I'm reminded of this quote attributed to Socrates. "By all means marry: if you get a good wife, you’ll become happy; if you get a bad one, you’ll become a philosopher." He regarded both outcomes as good.
She's fallen for the Socrates myth.
Firstly, Athens didn't kill Socrates because they were annoyed by him exposing their ignorance; they killed him because Socrates favored Sparta /during the war with Sparta/, vilified democracy, and taught his students to emulate Sparta in various ways. Many of his students betrayed Athens to Sparta in a surprise attack carried out by Athenian aristocrats from within Athens upon Athens, after which they ruled as tyrants subservient to Sparta (look up "the 30 tyrants"), and then carried out mass murders of everyone in Athens who supported democracy. These traitors included, at the least, Critias (the leader of the 30 tyrants), Plato's uncle Charmides, and Xenophon (who wrote what I think is a much more honest account of Socrates). Another of Socrates' students, Alcibiades, had betrayed the Athenian navy to Sparta earlier, and pretty much single-handedly caused what IIRC were Athens' two greatest defeats in the latter part of the war, at least one intentionally. The Athenians saw Socrates as the ringleader of the traitors who betrayed and destroyed Athens, which never recovered from its decimation under the 30 tyrants. That's why he was accused of corrupting the youth of Athens.
Secondly, Socrates was one of the key philosophers in diverting philosophy away from the path to science, to redirect it towards useless metaphysics. Before Socrates, many philosophers were asking questions about the real world, like, "What is the sun?" and "What are things physically made out of?" Plato's Socrates turned philosophy away from reality into the armchair pondering of imaginary spiritual essences, and calling them The Real, and the real world, unreal.

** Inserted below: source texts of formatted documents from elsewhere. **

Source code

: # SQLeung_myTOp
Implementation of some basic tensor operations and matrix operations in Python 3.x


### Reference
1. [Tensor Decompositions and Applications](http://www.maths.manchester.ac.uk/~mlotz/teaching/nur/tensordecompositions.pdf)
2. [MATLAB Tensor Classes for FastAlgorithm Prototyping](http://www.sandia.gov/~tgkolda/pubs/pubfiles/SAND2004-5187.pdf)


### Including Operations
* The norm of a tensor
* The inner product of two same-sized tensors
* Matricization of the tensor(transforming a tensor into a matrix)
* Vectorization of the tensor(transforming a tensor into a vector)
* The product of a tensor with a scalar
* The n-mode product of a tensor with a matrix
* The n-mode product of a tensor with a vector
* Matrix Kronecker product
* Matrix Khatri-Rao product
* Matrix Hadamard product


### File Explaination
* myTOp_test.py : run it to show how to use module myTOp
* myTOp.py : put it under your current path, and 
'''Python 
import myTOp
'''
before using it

(The real Socrates probably didn't. Xenophon tells a story in which one of Socrates' students, trying to show off, presents a theory of reality to Socrates which sounds an awful lot like Plato's theory of forms; and Socrates replies by telling the kid that it's ridiculous.)
When you read the dialogues, you'll see that Plato's Socrates--who probably bears little relation to the real Socrates--was a deconstructionist. He began with the assumption that every word must have one eternal, context-free definition, and that the task of philosophers is to find out what all the words they use mean. This is exactly backwards; the way to knowledge is to observe the world, and to invent words to name the things found in it. Whenever Plato's Socrates found a single case in which a given definition of a word seemed inapplicable, he would declare that definition invalid, and then fish around for something more convenient for promoting Plato's sick political program of creating a totalitarian state based on Sparta in which free thought was absolutely forbidden. Most notoriously, he redefined "justice" as "a government in which everyone is enslaved to the State and are purposefully bred by the State to create different caste races, to ensure social stability."